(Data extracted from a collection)
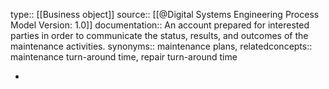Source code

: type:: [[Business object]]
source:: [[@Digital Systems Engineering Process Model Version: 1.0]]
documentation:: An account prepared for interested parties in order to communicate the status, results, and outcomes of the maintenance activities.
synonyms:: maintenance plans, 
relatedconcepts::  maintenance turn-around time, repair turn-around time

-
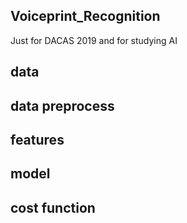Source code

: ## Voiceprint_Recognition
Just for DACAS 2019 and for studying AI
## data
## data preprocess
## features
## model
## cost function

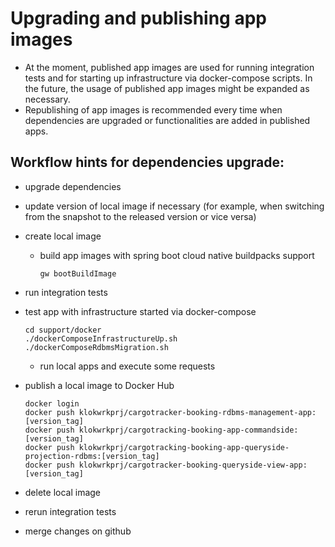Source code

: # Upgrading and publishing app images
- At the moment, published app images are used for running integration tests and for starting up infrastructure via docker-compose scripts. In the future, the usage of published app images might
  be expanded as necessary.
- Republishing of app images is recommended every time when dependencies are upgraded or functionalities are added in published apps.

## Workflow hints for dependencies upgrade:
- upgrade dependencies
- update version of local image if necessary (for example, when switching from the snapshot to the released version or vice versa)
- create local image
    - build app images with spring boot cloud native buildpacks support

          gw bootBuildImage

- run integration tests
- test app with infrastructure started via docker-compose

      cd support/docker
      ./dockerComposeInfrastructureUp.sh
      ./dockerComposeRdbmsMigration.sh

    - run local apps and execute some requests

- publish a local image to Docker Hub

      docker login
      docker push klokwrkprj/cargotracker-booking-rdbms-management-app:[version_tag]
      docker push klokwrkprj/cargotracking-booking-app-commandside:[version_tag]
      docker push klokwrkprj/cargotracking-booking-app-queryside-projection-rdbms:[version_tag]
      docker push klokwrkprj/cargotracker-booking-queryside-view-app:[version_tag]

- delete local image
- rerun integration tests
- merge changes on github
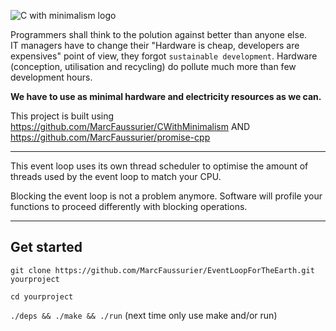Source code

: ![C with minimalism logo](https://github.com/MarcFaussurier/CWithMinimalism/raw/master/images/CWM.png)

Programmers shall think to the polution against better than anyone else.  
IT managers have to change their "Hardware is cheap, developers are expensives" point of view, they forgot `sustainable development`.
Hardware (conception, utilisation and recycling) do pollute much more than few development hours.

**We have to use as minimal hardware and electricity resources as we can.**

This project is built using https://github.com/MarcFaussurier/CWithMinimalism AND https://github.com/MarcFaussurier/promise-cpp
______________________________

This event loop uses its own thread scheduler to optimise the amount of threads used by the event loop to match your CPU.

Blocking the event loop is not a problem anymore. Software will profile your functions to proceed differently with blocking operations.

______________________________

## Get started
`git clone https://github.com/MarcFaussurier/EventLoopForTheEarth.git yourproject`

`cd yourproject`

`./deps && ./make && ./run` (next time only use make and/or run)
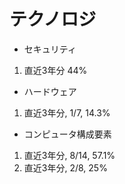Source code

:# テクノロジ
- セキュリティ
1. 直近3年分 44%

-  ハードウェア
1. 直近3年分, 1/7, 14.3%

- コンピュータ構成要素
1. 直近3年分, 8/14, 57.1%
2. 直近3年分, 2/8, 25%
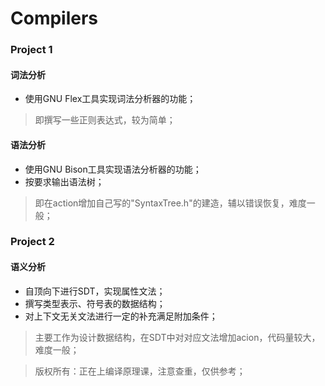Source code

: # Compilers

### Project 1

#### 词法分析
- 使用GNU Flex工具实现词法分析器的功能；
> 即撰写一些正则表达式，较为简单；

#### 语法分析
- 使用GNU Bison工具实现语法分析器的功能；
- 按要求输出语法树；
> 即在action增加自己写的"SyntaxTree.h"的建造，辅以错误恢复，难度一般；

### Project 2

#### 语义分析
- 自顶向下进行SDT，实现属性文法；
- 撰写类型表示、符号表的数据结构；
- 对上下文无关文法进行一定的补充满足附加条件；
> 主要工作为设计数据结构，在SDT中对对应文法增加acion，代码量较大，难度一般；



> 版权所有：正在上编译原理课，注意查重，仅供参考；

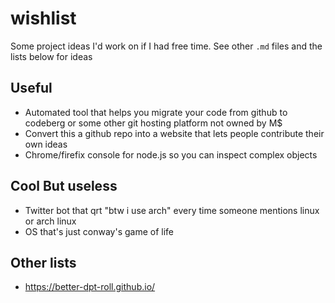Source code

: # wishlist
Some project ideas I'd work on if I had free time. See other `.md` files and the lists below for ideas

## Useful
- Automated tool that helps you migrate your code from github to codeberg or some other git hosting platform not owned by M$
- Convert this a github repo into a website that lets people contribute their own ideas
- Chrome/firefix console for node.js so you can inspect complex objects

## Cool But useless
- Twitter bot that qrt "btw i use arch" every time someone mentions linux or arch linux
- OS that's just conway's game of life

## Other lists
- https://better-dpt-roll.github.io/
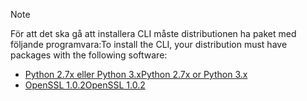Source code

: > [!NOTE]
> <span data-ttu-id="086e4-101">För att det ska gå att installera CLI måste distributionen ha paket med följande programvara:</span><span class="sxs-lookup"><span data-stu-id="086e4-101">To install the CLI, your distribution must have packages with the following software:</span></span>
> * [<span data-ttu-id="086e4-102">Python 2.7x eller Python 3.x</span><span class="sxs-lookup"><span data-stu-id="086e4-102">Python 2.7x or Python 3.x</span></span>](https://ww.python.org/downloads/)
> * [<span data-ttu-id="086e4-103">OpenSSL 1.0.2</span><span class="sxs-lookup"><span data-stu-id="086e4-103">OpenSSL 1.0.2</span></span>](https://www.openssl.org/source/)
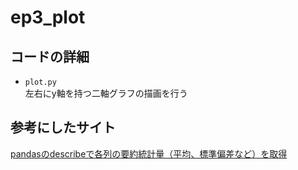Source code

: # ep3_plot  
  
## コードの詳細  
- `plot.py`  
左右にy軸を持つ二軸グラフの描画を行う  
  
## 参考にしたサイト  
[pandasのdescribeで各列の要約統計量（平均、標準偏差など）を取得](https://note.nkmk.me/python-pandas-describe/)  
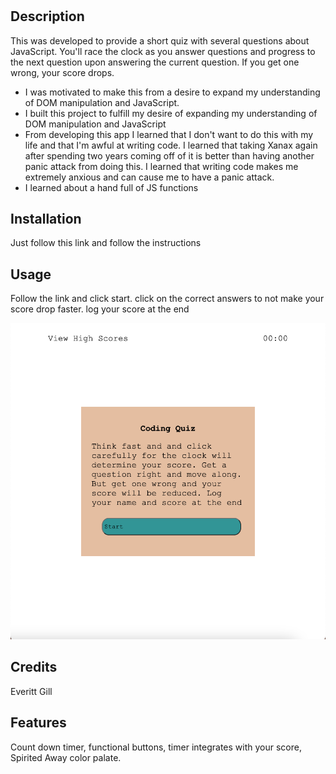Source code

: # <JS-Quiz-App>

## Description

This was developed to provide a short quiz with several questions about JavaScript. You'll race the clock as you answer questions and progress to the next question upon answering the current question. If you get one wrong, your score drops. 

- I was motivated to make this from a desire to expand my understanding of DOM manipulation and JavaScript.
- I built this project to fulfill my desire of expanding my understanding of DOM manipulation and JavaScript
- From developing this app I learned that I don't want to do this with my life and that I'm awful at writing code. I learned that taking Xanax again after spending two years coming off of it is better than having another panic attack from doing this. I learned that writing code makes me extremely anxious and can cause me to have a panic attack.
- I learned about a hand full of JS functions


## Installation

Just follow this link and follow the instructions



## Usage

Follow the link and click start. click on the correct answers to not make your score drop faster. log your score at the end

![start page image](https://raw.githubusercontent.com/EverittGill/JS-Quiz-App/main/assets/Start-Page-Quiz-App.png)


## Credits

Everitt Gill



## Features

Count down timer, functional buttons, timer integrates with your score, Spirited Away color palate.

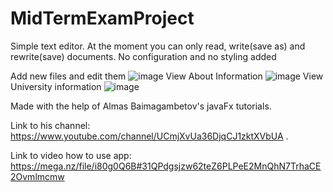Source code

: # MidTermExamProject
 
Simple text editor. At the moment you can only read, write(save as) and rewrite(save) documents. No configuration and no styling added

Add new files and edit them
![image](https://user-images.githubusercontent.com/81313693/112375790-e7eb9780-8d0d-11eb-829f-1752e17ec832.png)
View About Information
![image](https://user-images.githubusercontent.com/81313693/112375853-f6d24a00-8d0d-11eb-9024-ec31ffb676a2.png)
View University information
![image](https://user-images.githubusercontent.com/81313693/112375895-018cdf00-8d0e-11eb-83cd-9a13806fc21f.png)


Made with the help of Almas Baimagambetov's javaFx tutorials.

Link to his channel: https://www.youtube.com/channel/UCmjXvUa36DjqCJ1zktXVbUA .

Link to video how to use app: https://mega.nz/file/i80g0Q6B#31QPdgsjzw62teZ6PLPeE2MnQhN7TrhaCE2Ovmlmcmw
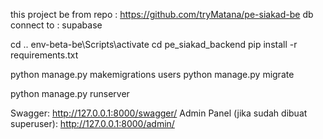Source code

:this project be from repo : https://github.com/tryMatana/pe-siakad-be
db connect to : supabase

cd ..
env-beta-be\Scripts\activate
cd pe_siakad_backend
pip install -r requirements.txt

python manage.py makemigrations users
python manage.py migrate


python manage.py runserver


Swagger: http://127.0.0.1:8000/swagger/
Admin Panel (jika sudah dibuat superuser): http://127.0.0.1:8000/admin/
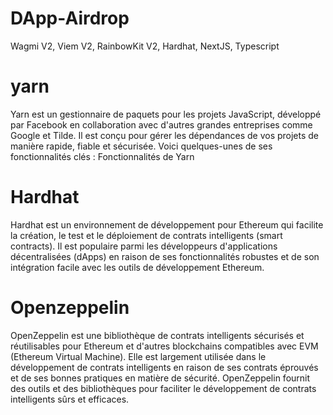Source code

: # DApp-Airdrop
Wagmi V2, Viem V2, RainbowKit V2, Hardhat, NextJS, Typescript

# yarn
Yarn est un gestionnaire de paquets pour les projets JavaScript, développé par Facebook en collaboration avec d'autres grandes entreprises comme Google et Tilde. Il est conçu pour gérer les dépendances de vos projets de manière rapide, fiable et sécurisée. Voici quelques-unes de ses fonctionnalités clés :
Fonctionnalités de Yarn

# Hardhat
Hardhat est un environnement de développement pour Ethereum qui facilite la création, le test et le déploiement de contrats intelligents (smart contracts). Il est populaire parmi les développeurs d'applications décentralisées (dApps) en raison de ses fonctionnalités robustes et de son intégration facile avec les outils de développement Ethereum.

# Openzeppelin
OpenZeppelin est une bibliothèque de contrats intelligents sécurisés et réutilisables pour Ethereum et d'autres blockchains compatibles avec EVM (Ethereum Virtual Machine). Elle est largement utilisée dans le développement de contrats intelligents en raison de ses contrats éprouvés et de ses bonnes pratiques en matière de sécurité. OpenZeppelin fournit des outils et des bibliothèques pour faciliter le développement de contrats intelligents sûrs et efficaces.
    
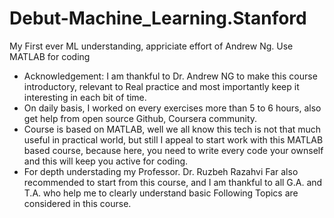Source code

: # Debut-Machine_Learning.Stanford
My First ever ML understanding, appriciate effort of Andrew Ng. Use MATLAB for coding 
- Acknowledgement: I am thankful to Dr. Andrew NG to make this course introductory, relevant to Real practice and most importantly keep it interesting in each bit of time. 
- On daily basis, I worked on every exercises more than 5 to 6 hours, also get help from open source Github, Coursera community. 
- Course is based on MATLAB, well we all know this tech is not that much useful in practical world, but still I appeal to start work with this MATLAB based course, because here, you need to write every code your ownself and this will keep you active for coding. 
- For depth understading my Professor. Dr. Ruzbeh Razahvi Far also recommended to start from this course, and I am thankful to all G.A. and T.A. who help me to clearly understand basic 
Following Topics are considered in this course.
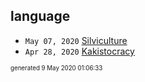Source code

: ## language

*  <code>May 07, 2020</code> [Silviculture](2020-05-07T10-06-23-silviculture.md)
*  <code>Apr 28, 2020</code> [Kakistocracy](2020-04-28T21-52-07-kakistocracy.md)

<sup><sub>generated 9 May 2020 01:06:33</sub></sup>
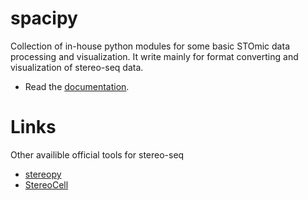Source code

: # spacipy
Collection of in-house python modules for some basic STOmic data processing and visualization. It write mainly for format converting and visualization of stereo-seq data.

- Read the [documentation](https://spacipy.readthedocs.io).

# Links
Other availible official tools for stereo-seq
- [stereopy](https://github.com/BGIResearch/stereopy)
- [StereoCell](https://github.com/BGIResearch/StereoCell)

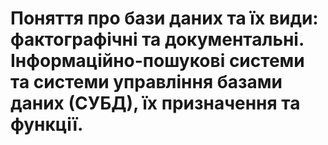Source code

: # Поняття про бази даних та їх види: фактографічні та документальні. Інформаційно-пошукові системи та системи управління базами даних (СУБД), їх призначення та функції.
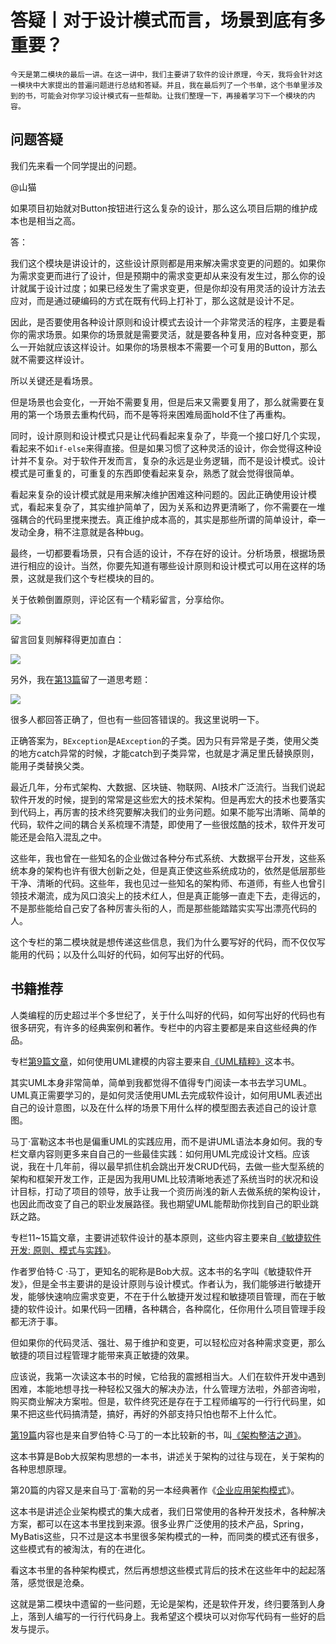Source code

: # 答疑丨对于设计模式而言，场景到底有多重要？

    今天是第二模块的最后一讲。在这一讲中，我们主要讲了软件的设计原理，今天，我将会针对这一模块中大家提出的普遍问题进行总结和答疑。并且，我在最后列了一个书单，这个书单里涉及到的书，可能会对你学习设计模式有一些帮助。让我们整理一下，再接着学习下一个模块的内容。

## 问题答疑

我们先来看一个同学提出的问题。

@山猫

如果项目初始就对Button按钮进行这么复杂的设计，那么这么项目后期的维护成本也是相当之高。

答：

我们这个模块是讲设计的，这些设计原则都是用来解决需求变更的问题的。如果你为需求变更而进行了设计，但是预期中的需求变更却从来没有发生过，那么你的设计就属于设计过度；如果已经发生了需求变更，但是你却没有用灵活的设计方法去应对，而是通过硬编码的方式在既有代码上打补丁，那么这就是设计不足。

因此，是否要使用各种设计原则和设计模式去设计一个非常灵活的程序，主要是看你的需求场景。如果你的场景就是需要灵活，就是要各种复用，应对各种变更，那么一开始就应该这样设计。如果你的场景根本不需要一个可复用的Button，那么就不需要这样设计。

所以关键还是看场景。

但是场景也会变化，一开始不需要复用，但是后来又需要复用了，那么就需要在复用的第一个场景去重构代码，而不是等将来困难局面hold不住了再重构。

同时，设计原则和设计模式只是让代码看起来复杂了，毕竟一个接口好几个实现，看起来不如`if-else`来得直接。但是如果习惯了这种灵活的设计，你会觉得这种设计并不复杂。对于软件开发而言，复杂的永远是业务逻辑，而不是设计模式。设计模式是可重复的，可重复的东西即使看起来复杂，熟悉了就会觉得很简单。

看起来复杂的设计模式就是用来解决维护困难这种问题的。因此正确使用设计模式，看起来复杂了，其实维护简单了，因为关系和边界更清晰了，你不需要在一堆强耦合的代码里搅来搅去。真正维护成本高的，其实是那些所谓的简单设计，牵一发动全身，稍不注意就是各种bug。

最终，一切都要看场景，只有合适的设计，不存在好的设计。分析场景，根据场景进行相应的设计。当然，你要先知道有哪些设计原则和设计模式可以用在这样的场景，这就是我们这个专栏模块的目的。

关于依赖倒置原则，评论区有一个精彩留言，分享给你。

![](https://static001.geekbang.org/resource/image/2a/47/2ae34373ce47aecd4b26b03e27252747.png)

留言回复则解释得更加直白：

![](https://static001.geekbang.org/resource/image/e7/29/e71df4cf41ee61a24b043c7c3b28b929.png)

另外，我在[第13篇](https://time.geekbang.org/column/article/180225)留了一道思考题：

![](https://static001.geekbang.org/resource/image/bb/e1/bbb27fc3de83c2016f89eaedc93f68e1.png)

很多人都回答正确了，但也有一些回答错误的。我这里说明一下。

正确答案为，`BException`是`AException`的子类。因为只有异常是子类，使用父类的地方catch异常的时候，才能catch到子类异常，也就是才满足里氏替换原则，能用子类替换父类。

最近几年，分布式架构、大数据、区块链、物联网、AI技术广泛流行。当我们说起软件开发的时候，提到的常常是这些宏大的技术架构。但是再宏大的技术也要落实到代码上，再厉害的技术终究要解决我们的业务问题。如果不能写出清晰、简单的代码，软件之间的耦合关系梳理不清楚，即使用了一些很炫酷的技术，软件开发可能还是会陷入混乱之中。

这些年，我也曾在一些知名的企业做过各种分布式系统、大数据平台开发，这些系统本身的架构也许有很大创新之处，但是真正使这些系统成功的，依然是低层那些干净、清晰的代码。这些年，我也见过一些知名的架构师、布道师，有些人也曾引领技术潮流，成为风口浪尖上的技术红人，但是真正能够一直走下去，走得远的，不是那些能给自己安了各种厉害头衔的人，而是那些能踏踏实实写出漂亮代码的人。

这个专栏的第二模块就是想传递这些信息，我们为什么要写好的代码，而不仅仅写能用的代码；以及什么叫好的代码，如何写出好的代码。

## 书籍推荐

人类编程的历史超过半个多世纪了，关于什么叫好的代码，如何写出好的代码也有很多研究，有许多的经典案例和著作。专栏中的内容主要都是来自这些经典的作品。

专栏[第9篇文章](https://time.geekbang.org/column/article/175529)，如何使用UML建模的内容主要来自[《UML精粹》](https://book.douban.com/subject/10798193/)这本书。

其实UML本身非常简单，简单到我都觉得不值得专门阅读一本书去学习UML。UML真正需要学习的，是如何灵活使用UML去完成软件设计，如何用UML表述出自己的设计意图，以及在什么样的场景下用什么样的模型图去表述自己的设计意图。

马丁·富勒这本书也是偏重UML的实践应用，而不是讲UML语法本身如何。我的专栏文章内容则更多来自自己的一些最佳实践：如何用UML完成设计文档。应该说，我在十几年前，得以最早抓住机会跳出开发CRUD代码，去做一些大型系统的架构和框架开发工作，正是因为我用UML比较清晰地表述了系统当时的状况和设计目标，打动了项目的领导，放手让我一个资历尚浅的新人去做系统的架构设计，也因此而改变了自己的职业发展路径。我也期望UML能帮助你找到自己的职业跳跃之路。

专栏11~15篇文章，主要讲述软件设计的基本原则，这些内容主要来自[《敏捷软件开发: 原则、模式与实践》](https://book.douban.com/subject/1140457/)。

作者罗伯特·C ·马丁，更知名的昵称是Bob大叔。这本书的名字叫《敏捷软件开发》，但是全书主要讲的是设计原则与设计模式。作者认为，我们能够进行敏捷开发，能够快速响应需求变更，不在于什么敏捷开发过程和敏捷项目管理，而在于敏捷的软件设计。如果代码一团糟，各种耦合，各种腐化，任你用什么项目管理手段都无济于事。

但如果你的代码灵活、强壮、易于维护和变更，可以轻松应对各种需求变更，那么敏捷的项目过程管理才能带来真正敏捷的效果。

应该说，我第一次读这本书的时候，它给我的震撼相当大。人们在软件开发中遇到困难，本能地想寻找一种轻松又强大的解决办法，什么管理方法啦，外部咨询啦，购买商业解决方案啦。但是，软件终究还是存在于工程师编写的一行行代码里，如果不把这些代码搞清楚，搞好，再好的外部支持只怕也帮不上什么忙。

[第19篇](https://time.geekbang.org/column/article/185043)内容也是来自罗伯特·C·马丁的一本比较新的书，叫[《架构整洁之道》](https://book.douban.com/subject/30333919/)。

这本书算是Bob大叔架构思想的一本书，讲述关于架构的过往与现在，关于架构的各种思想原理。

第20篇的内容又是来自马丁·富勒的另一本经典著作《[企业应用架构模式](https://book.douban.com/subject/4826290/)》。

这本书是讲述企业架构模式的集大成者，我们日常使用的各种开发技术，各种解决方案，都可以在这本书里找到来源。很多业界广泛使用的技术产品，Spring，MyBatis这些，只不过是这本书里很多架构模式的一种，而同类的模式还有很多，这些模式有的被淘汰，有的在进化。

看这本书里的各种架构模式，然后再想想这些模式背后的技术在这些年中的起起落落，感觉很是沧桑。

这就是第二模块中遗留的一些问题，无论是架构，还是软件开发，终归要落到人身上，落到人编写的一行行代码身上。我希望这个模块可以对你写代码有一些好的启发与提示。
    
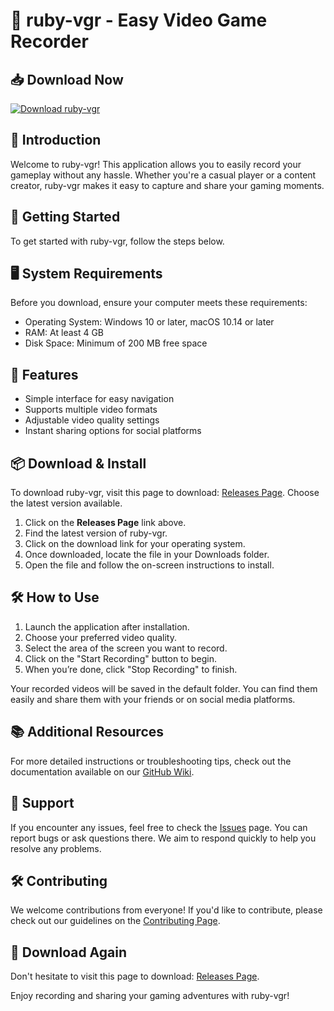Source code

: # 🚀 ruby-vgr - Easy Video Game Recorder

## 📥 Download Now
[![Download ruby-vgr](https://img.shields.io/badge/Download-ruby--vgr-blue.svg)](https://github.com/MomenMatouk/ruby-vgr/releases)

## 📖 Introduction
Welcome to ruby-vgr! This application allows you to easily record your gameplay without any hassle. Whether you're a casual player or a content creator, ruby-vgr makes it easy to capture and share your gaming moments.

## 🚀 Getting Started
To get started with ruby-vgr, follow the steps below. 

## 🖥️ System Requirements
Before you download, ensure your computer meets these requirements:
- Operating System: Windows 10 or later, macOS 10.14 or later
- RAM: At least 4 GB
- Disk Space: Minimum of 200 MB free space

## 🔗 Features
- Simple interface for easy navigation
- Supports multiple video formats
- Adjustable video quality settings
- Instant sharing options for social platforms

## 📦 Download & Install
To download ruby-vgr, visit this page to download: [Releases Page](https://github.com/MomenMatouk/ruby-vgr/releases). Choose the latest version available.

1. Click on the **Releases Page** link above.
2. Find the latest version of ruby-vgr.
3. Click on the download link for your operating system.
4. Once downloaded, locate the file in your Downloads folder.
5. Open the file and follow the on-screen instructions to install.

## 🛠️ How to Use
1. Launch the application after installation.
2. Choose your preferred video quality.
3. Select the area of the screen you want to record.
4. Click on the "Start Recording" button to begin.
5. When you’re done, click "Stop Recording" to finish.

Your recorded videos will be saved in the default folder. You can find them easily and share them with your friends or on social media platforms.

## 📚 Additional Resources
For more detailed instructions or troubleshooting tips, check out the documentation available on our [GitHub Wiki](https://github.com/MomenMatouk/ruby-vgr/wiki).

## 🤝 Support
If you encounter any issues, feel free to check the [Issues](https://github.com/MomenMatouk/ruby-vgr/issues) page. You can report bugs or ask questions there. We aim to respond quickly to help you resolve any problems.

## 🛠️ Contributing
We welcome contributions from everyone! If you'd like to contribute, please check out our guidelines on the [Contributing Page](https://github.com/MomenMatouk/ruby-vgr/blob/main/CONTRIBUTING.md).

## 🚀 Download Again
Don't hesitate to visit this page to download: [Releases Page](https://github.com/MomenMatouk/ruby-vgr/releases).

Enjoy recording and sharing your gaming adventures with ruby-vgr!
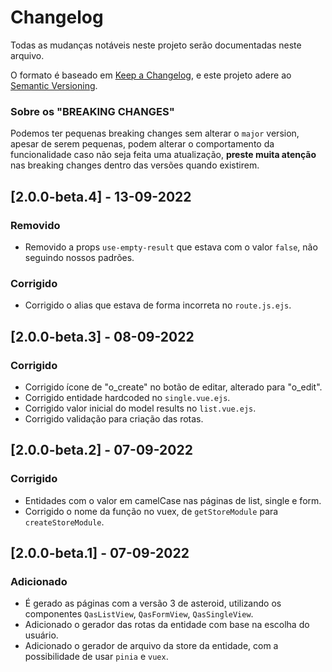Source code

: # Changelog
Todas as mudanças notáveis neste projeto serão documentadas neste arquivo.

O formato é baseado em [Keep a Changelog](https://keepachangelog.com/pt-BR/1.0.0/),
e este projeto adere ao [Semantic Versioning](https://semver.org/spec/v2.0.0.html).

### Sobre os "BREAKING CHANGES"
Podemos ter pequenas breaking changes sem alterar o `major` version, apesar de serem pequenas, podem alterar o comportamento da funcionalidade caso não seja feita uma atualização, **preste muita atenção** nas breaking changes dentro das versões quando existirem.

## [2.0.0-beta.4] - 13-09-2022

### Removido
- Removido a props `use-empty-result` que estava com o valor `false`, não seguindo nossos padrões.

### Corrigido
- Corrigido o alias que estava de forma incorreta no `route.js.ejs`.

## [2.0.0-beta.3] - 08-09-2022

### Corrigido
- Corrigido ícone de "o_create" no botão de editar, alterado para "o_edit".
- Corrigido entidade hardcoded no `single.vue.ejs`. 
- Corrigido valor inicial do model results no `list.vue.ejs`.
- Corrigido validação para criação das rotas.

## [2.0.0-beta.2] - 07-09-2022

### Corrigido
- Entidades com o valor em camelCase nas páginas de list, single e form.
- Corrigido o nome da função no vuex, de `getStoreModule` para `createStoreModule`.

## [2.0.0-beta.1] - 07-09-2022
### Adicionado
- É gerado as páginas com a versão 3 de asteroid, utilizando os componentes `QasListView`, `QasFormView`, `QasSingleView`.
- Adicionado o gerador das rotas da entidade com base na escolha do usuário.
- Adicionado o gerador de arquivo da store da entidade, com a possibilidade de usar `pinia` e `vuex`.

● WORK REQUIRED: Report the number of lines, in the entries above, that contain the word "used", without any other text.

● PROBLEM SOLUTION: 2